When a customer submits a deletion request, your obligation doesn't stop at your own database. You must also coordinate deletions across every vendor that has received their data. This is where most eCommerce brands stumble. You might delete a customer from Shopify, but if their email and purchase history remain in Klaviyo, you're still not compliant.
Start by mapping your data flows: Which tools receive customer names, emails, phone numbers, or purchase history? Create a spreadsheet documenting each integration and its deletion process. Some platforms have API endpoints for deletion; others require manual CSV uploads or support tickets. The disconnect between these systems is a major compliance risk.
Your vendor agreements (often buried in Terms of Service) should explicitly state their deletion obligations. If a vendor can't delete data within your 45-day timeline, you need to know that upfront. Some platforms like Meta have specific processes for pixel data deletion that differ from standard DSAR requests. Building relationships with your vendor support teams now prevents scrambling during an actual deletion request.

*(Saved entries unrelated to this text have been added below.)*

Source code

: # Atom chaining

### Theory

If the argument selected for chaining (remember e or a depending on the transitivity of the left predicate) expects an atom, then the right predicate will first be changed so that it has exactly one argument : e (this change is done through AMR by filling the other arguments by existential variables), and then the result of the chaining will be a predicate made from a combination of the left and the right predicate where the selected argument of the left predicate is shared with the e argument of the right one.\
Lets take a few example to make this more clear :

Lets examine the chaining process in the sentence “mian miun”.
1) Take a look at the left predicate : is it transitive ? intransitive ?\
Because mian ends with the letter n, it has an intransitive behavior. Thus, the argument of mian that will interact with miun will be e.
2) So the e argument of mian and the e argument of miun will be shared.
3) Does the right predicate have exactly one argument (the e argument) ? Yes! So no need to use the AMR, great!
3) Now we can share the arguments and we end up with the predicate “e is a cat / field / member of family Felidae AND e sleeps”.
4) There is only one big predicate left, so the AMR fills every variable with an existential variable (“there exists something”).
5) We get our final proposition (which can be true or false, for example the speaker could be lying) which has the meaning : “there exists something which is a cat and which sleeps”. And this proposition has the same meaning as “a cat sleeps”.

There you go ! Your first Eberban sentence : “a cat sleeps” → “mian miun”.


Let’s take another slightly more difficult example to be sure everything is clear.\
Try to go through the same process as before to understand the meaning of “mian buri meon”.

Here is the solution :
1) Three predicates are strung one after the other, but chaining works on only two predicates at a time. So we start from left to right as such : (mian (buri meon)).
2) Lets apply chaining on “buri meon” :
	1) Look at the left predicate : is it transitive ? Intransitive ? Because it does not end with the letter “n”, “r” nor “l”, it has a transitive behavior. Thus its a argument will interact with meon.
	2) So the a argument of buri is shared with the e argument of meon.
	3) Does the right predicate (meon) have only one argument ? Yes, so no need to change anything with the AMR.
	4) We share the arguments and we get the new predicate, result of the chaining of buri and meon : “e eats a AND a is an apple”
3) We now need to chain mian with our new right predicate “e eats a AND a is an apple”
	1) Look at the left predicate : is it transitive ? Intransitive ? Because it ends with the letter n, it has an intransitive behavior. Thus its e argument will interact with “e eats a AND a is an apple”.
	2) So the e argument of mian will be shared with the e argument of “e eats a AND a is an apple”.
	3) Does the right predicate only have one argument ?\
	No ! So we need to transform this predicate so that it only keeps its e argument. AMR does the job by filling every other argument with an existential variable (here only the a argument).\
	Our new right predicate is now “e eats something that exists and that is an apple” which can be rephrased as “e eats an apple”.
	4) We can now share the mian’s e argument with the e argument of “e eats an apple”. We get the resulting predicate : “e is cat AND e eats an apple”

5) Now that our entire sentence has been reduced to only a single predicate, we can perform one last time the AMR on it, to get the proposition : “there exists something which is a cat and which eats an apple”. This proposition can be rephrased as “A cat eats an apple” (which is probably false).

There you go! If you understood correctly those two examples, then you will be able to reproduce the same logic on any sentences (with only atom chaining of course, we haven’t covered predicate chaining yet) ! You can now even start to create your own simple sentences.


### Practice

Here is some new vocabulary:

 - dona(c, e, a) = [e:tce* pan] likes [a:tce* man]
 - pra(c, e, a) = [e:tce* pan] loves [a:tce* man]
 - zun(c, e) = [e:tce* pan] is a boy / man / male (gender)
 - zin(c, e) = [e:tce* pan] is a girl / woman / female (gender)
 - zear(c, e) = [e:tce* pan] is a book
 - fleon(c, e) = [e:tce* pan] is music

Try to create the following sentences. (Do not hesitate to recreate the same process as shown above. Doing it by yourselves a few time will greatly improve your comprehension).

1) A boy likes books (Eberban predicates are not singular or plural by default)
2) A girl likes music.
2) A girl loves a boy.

Handling Deletion Requests from Third Parties
Sometimes customers don't contact you directly—they file deletion requests through regulators or complaint platforms, or they use a privacy rights service that submits requests on their behalf. These third-party requests can arrive as formal letters or automated submissions, and they're just as legally binding as a request submitted through your website form.
You still have the same 10-day acknowledgment and 45-day completion timeline. The challenge is that you may not have direct contact with the requester to verify their identity. The CCPA allows you to ask for reasonable verification information, but you must document what verification you requested and why—especially if the request came from a third party.
Set up a process for receiving and tracking these external requests. If you receive a deletion request via email from a privacy service, respond immediately confirming receipt and outlining your timeline. Keep copies of everything. This documentation becomes critical if a regulator later questions whether you complied.
Balancing Deletions With Legitimate Business Records
One CCPA compliance pitfall is over-deleting. The law requires you to delete personal information, but it also allows you to retain data when you have a legal obligation to keep it. For eCommerce brands, this means you may need to preserve customer data for tax compliance, fraud prevention, or order dispute resolution.
You can't delete a customer's name and address if you need those records for a tax refund. You can't scrub payment history if you're being audited. The key is distinguishing between what you must delete and what you can legally retain.
Document your retention policies in writing. When you respond to a deletion request, explain any data you're keeping and why—tax records, chargeback documentation, or legal holds. This transparency protects you both legally and reputationally. Customers understand that some data retention is legitimate; what matters is that you're honest about it.
Without a centralized system to track requests and coordinate deletions across your vendor ecosystem, even the best intentions lead to missed deadlines and incomplete compliance. Automating your DSAR workflow across Shopify, email platforms, and ad networks removes the coordination burden and ensures nothing falls through the cracks.